His arrest was the result of a joint investigation “into a drug trafficking organization (“DTO”) involving individuals from Detroit, MI, distributing methamphetamine and fentanyl within the Eastern District of Tennessee,” according to a criminal complaint filed by FBI Agent James J. Doran III.
Dozens of Detroit residents have been killed, injured or arrested themselves for killing and wounding other people on the streets of Knoxville and surrounding communities over the past few years. Many others have been arrested for trafficking in illegal drugs, primarily narcotic painkillers such as oxymorphone, heroin and fentanyl.
Fentanyl is a highly potent narcotic painkiller used for decades in hospitals and chronic pain treatment. Because of its cost and strength, organized crime groups began cutting heroin with it several years ago, leading to tens of thousands of overdose deaths across the country.
In Knox County alone last year, 404 people died from overdoses, most of them involving fentanyl, according to the Knox County Regional Forensic Center.
The cost in human life is one reason that law enforcement has prioritized catching dealers. Local and state authorities can bring murder charges in some overdose cases, while federal prosecutors can ensure that dealers face similarly lengthy prison terms if they’re convicted simply of trafficking in the deadly narcotic.
The task force that nabbed Randall was comprised of agents from the 5th Judicial District Drug Task Force, the Tennessee Bureau of Investigation and other agencies.
As is normally the case in drug probes, the agents used confidential informants and one of those informants allegedly made four buys from a man known as “Jay” from April 21 to May 20. The buys, which were made in the Blount County community of Louisville at a Dollar General store and at “Jay’s” residence on Pearly Smith Road, added up to nine grams of fentanyl and five ounces of meth, according to the complaint filed by FBI Agent Doran.

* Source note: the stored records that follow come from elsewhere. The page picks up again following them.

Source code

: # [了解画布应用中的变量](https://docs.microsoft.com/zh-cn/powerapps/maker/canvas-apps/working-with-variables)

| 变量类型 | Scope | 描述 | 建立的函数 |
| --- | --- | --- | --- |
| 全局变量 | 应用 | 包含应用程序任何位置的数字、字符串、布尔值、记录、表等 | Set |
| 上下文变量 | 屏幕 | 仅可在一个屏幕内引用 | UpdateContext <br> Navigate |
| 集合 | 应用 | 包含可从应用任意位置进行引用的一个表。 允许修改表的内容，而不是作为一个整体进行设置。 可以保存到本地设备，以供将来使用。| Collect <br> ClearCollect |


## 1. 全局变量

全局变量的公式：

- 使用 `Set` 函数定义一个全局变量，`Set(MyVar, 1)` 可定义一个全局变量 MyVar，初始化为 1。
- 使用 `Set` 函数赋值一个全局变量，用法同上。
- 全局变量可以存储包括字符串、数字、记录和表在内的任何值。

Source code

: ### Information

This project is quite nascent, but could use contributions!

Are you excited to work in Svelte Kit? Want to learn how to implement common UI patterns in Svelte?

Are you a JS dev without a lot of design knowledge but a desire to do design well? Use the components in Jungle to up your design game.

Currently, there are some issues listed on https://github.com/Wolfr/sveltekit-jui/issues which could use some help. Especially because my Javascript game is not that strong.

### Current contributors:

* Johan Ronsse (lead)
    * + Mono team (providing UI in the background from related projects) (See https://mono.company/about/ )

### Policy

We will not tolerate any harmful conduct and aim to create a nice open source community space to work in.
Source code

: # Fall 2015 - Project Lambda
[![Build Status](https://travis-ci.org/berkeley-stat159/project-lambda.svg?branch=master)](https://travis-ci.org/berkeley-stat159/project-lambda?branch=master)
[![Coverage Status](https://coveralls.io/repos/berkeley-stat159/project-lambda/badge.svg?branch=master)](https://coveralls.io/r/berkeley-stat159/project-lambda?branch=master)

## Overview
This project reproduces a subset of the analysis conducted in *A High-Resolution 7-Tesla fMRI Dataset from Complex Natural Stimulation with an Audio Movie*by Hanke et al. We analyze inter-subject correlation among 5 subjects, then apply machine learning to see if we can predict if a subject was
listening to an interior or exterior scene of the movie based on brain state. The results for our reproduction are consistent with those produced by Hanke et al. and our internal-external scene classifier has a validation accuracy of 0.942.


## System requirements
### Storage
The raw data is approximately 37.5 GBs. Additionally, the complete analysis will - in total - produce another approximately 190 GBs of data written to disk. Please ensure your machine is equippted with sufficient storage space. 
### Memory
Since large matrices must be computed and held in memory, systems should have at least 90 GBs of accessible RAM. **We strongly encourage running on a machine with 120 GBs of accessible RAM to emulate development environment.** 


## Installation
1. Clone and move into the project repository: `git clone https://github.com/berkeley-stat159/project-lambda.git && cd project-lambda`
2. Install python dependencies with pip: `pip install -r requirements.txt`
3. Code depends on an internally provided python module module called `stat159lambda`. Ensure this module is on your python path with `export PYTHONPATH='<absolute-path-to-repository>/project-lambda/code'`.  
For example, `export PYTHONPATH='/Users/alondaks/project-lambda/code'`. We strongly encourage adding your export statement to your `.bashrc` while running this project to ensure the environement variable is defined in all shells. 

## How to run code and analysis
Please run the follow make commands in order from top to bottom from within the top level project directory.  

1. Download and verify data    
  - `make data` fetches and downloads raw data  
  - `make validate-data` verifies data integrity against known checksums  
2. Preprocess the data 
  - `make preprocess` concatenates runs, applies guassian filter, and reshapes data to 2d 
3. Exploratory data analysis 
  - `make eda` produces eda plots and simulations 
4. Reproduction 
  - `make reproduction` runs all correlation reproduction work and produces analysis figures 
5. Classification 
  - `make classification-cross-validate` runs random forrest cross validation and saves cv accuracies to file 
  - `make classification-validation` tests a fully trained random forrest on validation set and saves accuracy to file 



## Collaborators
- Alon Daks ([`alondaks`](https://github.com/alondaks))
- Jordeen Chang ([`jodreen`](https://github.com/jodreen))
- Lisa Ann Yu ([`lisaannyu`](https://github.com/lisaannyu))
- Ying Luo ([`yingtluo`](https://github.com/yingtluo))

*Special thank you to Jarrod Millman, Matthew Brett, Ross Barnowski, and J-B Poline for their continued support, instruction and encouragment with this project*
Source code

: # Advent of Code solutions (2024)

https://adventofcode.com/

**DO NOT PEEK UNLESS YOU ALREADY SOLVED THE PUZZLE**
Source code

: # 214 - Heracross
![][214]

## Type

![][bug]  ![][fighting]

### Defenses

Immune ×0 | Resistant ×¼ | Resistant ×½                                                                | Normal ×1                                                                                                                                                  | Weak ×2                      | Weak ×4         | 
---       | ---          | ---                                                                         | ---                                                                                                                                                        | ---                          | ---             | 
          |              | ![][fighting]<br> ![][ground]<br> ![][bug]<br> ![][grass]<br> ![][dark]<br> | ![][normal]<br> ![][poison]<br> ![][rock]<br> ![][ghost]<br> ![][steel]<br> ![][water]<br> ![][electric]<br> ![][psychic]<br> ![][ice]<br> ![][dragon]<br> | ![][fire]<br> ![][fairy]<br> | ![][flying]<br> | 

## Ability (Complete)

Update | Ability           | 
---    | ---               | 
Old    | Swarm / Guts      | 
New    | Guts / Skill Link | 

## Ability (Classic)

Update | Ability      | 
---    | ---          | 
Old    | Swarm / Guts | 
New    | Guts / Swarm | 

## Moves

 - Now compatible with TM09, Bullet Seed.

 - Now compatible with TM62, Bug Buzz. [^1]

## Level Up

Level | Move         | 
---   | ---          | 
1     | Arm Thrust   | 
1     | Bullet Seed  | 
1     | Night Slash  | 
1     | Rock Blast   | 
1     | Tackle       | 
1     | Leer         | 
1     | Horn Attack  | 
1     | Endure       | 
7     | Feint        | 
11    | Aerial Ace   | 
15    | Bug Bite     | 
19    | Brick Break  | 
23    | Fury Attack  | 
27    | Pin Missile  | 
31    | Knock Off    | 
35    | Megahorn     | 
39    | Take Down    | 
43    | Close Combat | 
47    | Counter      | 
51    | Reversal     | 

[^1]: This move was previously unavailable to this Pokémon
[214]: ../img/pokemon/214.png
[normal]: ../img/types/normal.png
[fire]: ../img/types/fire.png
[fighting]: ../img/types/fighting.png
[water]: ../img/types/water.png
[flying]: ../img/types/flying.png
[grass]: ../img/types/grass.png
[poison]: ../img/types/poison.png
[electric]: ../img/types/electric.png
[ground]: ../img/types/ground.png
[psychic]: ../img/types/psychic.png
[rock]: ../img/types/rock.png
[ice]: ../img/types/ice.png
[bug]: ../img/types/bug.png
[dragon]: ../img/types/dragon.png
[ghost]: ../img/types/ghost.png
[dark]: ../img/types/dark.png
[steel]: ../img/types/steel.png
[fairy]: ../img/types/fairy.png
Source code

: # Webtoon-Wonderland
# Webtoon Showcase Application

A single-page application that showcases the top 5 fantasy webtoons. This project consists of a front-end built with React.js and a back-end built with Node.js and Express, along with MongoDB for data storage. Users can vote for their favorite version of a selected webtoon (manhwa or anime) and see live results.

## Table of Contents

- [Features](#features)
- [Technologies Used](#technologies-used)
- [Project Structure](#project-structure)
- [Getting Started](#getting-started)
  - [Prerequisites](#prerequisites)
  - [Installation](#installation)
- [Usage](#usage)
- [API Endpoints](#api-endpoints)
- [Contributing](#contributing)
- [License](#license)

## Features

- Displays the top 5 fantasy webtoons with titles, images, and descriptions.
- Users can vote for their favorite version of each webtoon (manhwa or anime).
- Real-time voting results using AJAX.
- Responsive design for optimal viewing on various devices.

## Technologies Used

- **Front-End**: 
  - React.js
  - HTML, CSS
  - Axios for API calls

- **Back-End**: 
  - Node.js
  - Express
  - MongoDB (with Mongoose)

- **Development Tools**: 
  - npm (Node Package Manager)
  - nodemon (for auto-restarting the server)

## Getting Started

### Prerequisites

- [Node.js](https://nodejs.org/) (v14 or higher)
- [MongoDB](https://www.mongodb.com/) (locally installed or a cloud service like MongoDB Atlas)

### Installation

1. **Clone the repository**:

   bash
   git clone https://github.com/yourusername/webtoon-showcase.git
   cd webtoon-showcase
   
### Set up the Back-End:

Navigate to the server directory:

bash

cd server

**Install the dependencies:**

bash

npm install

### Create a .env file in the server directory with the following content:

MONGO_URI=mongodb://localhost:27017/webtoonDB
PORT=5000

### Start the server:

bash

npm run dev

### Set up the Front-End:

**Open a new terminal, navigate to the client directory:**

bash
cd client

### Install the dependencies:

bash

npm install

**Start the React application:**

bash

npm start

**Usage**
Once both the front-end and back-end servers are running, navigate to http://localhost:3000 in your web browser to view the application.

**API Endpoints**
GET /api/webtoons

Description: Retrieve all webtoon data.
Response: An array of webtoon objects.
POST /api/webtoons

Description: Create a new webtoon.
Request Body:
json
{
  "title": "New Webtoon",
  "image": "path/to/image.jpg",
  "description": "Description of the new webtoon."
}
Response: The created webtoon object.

In the early morning hours of a May 21 (shortly after the last buy) agents from the task force approached “Jay” while he was at a Pilot station near the Pearly Smith Road residence. “Jay” was identified at that point as Randall and he allegedly gave permission for the agents to search his vehicle. They found marijuana, a bottle of the prescription anti-nausea drug promethazine, six tablets of oxycodone and approximately $4,824 in cash, Doran said.
The agents then executed a search warrant at Randall’s home and allegedly found tens of thousands of dollars worth of illegal drugs, including 329 grams “of a mixture containing suspected fentanyl” and 232 grams of meth, according to Doran’s account.
They also found 69 grams of MDMA (Ecstasy), six more bottles of promethazine and three loaded handguns as well as digital scales and other types of drug paraphernalia, Doran said. A review of Randall’s criminal history showed that he was a convicted felon and that he was currently wanted in Michigan.
Randall made his first appearance in federal court in Knoxville only hours after his arrest, where Assistant Federal Defender Jonathan Moffatt was appointed to represent him.